Only the lines with "ユーザid" in the entries below belong in the answer; please copy them.

Records from a data collection:
════
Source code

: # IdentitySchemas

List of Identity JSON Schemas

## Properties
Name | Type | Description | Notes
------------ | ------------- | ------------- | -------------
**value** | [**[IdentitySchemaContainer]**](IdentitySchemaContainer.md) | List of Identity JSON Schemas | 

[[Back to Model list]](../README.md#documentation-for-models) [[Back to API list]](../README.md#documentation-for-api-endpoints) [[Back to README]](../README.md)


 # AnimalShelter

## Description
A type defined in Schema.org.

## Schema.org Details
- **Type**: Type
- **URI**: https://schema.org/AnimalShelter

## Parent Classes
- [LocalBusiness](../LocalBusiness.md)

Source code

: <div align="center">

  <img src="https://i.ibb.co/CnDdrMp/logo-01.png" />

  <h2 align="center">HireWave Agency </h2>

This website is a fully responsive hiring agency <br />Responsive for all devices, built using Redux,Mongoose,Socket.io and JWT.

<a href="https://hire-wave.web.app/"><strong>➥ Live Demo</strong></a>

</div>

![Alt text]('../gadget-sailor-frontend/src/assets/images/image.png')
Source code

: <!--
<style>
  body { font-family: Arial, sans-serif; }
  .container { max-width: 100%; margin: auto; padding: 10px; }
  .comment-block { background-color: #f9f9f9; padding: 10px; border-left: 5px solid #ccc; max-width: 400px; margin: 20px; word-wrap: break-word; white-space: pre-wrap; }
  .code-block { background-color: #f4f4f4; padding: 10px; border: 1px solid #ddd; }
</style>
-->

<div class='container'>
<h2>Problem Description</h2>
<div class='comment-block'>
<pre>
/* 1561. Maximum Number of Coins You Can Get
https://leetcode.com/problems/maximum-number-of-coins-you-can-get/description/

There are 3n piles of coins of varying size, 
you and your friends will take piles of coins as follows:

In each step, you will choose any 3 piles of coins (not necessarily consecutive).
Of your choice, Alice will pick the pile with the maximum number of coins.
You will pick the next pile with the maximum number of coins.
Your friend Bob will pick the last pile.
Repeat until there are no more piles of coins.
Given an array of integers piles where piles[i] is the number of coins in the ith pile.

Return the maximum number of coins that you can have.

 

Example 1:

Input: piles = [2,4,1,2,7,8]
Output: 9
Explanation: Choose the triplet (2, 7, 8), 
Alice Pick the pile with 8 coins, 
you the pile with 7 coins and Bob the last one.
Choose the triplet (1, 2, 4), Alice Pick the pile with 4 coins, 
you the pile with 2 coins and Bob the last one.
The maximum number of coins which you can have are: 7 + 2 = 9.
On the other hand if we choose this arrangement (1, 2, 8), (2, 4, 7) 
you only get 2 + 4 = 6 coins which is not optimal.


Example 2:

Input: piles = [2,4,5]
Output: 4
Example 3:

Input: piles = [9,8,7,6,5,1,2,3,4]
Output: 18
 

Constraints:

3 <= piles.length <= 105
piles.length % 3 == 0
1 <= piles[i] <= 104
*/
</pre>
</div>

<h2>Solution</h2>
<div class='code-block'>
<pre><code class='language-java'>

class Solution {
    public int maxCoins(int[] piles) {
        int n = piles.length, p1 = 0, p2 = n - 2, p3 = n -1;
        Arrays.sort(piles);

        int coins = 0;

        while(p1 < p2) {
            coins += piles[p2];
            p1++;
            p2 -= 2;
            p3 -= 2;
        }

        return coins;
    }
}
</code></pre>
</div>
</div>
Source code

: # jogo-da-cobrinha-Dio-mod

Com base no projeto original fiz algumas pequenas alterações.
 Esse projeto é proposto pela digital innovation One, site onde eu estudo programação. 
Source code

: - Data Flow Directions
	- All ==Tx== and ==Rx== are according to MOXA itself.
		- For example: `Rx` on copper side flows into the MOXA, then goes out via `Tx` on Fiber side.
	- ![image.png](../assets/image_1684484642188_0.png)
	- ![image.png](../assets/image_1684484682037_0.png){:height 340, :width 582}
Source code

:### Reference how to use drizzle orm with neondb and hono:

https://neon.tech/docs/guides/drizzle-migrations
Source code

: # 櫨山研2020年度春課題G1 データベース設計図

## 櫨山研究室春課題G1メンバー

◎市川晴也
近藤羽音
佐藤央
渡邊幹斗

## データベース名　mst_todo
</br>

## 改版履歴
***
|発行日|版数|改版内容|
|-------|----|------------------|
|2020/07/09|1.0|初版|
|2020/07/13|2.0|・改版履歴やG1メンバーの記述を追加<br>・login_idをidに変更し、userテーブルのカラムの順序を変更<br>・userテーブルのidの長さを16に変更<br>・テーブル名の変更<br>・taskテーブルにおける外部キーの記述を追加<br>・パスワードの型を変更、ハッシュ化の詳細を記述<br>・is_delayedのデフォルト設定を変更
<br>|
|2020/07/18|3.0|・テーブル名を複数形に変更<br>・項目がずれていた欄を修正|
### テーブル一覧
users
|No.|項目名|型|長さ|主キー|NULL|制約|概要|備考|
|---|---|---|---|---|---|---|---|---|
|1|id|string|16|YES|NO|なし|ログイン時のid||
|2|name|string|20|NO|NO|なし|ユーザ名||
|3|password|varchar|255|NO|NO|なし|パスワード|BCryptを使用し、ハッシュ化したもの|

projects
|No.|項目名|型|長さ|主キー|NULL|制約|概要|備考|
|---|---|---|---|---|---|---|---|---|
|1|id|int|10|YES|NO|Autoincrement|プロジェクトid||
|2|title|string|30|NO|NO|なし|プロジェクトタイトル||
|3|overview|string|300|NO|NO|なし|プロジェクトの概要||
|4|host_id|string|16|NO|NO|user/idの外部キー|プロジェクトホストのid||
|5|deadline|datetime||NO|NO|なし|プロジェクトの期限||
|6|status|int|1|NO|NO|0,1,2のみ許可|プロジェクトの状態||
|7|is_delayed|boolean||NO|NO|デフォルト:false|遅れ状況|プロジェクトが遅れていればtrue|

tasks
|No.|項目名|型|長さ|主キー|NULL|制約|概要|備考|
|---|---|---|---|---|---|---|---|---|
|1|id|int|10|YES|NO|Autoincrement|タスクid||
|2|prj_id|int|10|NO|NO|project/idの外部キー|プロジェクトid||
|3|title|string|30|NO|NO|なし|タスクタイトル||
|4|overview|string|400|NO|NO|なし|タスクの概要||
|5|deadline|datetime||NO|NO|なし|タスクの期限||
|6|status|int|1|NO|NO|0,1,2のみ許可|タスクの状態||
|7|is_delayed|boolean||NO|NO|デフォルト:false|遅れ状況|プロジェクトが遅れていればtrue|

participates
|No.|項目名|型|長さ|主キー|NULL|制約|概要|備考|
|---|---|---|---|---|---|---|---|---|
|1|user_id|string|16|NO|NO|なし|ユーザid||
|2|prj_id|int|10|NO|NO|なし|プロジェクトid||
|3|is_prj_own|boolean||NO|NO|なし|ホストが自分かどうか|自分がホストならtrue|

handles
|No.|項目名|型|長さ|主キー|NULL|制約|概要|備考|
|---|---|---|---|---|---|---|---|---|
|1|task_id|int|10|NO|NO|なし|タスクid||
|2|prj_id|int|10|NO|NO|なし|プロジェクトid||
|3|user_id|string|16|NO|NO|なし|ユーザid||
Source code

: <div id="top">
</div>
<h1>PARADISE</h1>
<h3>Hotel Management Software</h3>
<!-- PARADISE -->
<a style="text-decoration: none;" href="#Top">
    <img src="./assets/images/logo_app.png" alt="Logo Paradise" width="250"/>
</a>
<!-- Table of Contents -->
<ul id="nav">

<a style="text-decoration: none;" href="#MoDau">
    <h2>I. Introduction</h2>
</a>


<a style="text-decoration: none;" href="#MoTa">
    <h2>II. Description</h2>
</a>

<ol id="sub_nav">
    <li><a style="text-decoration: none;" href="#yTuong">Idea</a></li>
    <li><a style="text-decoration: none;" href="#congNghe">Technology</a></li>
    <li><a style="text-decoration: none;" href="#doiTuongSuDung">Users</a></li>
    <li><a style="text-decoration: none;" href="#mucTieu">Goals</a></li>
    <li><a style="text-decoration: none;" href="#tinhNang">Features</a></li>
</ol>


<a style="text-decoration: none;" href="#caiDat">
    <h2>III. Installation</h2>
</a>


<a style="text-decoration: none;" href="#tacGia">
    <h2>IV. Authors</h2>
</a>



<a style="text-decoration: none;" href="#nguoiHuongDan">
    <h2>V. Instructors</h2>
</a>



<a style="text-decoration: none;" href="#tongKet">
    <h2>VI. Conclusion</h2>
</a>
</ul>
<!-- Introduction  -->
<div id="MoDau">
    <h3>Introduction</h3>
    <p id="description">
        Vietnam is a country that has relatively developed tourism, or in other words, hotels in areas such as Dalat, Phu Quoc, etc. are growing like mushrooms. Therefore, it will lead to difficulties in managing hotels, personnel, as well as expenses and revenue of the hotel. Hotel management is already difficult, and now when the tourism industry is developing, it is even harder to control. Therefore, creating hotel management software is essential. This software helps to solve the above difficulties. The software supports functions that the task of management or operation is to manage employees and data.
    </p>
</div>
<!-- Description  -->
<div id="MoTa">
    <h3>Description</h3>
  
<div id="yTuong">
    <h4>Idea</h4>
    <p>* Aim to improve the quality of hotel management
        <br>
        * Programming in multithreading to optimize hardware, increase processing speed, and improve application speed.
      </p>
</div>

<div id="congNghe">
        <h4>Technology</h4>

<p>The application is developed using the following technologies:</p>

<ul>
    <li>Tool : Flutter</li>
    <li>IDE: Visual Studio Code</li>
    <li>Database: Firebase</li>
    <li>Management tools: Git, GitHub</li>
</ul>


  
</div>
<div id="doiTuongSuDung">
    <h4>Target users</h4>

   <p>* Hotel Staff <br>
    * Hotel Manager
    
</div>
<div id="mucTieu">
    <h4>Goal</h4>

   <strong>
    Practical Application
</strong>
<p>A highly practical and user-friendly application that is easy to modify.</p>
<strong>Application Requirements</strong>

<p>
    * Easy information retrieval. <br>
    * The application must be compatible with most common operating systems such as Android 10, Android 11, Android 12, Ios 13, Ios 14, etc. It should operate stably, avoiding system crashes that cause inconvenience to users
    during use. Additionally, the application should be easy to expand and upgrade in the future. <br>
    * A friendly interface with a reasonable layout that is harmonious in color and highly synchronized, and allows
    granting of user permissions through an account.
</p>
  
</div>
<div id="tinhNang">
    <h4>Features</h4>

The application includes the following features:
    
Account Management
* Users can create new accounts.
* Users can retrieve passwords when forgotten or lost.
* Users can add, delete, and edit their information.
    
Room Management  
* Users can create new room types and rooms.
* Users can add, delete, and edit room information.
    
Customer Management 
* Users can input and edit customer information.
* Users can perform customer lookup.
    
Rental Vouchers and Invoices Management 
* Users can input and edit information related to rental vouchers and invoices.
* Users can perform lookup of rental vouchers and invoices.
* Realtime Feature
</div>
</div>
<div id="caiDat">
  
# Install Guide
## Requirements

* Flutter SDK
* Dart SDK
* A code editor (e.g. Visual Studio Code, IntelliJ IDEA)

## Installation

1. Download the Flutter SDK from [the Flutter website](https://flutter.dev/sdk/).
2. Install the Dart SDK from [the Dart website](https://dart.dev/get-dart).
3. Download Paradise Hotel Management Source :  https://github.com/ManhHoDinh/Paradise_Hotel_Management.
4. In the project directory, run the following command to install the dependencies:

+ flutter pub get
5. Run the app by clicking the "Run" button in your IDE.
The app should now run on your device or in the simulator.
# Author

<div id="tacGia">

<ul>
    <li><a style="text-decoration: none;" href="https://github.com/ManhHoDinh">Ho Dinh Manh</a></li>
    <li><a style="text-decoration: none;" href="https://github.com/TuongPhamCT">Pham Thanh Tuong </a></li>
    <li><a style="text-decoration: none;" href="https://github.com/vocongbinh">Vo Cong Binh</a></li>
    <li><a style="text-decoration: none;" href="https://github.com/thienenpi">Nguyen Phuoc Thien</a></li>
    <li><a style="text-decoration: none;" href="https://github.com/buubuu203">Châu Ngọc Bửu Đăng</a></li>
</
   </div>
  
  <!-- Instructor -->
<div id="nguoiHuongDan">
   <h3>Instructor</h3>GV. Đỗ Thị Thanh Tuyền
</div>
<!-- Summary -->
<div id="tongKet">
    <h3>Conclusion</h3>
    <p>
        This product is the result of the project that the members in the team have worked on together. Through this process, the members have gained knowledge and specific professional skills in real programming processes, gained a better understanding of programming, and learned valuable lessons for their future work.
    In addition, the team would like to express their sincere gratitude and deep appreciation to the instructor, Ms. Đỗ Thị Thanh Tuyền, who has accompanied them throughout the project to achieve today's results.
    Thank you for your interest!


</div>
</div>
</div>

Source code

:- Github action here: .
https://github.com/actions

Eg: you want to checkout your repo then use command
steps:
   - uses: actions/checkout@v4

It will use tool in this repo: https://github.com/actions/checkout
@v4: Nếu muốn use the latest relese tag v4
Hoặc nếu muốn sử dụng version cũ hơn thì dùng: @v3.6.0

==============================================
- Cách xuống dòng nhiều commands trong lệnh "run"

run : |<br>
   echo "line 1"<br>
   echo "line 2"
════
#### [WRITTEN ANSWER]
|1|user_id|string|16|NO|NO|なし|ユーザid||
|3|user_id|string|16|NO|NO|なし|ユーザid||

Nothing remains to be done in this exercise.